Андрей Львив

Записки мадриха

Журнальный вариант

Ребенок мал, уязвим, незаметен – надо склониться к нему, принизить себя перед ним.

Януш Корчак. Как любить ребенка.

*   *   *

– Знакомьтесь. Это Пинхас. Ваш новый мадрих[1].

– А Шимон где?

– Шимон уволился, вы ж знаете: он женился.

– Знаем, да. Молодец Шимон.

– Так вот, Пинхас – ваш новый мадрих. Слушайтесь его.

– Не хотим.

– Мы Шимона хотим.

– Где я вам его возьму? Звоните ему, скажите, чтоб вернулся.

– Мы уже сказали.

– Ничего, привыкните к Пинхасу, он детей любит.

– А мы не дети уже.

– Ладно, не дети. Сейчас всем спать – утром поговорим.

– Видишь: дети у нас из русских семей. Иврит знают плохо. Учатся на русском. Ты с ними построже, иначе голову снесут.

– Понятно.

– Хотя, с другой стороны… Мадрих у них – вместо отца с матерью. Видишь, как к Шимону привязались?..

– Вижу.

– И к тебе привыкнут. Зарплата небольшая, но и работы немного. Подъём в шесть, потом молитва и завтрак. Потом они учатся, а ты до обеда спишь. После обеда уроки с ними делаешь, и свободное время до ужина: в футбол поиграть или в супер сходить – это они любят. В десять отбой. Придумаешь ещё что. Главное, чтоб в комнате никто не курил – это нельзя. Питание трёхразовое – вместе с детьми. И жильё. А то на съём сейчас цены зашкаливают.

– Я в курсе…

– Комната твоя в общаге, всё у тебя на глазах. Приступай.

*   *   *

– Доброе утро, мои маленькие! Доброе утро, мои хорошенькие! Доброе утро, мои красивенькие! Доброе утро, мои крошки!

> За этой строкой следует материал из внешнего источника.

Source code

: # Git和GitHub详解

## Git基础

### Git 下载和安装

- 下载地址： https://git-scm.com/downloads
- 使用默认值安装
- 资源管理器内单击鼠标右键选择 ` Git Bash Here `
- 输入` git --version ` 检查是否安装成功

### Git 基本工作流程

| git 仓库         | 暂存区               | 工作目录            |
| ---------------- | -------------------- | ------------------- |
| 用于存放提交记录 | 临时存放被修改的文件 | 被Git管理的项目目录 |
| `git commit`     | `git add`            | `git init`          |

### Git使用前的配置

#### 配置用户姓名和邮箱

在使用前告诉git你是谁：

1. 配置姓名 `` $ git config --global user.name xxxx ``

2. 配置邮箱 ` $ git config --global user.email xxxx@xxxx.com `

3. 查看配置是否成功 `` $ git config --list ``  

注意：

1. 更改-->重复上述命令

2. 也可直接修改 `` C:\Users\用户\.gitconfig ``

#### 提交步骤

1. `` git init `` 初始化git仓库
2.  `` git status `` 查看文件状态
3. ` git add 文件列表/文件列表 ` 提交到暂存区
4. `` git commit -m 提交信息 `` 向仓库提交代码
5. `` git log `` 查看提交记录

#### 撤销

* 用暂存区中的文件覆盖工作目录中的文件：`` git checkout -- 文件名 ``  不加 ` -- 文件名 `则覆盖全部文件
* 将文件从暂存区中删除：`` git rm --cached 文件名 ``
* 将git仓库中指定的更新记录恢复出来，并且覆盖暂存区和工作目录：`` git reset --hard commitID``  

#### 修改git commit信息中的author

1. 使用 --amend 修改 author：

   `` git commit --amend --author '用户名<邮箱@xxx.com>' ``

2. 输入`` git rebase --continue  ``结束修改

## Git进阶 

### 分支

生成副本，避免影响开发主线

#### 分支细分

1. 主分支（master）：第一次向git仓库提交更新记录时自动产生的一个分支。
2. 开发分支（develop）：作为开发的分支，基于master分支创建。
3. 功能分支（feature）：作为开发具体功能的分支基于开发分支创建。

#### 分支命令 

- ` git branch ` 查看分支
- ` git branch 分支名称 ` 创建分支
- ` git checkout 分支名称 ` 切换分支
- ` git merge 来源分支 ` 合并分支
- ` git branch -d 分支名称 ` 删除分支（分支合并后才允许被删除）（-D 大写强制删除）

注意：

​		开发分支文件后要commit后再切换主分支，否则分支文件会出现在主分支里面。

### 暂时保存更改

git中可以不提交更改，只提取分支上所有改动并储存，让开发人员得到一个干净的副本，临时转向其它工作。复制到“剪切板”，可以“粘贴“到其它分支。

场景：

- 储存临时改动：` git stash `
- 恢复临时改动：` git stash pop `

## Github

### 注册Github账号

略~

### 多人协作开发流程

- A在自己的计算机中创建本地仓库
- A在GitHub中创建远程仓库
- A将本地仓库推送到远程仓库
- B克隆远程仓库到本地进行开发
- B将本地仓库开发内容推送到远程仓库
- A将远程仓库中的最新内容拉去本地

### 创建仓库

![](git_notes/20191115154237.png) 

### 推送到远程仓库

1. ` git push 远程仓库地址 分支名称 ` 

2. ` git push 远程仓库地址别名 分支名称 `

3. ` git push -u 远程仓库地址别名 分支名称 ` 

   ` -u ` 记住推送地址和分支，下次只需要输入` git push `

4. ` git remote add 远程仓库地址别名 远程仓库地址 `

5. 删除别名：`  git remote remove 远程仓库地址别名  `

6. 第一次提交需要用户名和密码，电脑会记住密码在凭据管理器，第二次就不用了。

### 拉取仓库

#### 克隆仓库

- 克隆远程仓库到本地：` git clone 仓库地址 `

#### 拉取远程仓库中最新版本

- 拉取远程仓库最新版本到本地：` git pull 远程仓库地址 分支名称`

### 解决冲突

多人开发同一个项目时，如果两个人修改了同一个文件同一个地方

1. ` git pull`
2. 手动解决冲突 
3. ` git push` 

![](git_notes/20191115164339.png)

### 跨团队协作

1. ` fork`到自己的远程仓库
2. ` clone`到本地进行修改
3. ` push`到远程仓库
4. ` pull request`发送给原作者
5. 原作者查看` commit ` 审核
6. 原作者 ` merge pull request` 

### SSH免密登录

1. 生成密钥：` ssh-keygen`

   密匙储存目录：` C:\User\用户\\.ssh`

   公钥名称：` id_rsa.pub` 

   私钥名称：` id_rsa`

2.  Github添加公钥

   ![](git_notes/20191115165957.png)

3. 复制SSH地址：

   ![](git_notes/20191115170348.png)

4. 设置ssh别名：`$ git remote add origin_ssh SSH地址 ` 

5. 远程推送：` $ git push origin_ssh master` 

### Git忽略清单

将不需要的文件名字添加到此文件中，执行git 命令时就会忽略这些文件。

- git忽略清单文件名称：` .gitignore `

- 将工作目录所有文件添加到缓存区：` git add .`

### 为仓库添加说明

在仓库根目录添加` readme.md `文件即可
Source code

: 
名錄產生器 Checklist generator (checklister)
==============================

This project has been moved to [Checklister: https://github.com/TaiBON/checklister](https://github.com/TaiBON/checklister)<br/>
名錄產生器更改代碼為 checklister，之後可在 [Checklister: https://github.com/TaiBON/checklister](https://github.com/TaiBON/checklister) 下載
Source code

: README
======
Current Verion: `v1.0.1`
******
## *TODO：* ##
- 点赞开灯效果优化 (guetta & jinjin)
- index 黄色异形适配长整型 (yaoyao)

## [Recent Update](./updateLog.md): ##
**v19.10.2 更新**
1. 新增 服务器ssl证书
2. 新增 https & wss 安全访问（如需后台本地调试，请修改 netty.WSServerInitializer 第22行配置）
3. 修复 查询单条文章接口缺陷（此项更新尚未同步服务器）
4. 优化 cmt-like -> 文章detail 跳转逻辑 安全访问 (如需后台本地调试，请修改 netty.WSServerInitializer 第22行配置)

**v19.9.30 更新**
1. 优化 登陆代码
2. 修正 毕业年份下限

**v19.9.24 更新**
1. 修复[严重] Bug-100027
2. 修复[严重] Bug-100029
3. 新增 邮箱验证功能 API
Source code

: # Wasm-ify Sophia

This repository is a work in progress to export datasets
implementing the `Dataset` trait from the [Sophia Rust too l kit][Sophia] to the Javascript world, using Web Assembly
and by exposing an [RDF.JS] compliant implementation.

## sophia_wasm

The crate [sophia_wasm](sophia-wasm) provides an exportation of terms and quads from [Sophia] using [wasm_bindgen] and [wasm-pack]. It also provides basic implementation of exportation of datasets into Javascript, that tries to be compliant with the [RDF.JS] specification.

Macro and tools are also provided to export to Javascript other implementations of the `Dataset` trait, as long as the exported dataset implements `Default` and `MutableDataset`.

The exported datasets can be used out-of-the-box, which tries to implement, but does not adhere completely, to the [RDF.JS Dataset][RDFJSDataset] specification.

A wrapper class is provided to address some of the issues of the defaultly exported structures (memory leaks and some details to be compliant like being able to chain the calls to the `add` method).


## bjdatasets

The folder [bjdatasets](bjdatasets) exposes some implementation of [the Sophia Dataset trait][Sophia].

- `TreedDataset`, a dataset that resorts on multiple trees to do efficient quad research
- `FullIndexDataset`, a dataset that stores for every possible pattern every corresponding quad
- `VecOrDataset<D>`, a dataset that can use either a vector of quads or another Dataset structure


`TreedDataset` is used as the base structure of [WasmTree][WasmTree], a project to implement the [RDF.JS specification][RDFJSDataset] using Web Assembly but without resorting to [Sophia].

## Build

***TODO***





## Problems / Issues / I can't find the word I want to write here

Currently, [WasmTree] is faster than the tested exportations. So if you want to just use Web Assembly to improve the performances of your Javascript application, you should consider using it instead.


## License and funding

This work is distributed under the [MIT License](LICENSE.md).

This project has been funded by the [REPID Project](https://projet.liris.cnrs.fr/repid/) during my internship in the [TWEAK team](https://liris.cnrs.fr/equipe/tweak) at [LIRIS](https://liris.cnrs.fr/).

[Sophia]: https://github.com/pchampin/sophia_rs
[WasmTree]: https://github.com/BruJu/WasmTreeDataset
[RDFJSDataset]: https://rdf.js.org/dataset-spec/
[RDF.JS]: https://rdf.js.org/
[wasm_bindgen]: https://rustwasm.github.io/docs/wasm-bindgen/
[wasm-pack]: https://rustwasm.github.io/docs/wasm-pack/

– Ха-ха-ха! Ты голубой, что ли? Го-лу-бая луна!..

– Почему голубой?

– А чё ты говоришь: «Маленькие, хорошенькие, крошечки»?

– Ладно. Доброе утро, мои чертята! Вставайте, мои бесенята! Как вам ночью спалось, то есть, извиняюсь, бесилось?

– А мы не бесились, мы спали.

– Нет? И голым по коридору не ты скакал?

– Спал я. Ты что, не понимаешь?

– И Ави с третьего этажа не к вам в два ночи не спускался?

– Спали мы. Ты что, тупой?

– Ладно, значит, перепутал. Это я ночью бесился и в дверь ногой колотил, а вы спали. Нахон[2]?

– Нахон.

– Бэсэдер[3], тогда вставайте.

– Ладно, сейчас встанем.

– Пацаны, классно я вас бужу?

– Нет. Так не классно.

– А как? «Вставайте, падлы!»

– Ну не падлы, но без крошечек.

– Я же прикалываюсь.

– Мы понимаем, но не до такой же степени!

– Знаешь, когда нас в армии будили, в советской ещё, орали на ухо: «Рота, подъём!» И никто «добро утро» не говорил. И я решил, что так будет классно. Ладно, больше не буду.

*   *   *

– Петя, вы давно в Израиле?

– Слушай, давай на «ты» – замахали уже.

– Не могу я взрослому человеку тыкать.

– Это почему же? Ты ж на иврите говоришь «ата»[4].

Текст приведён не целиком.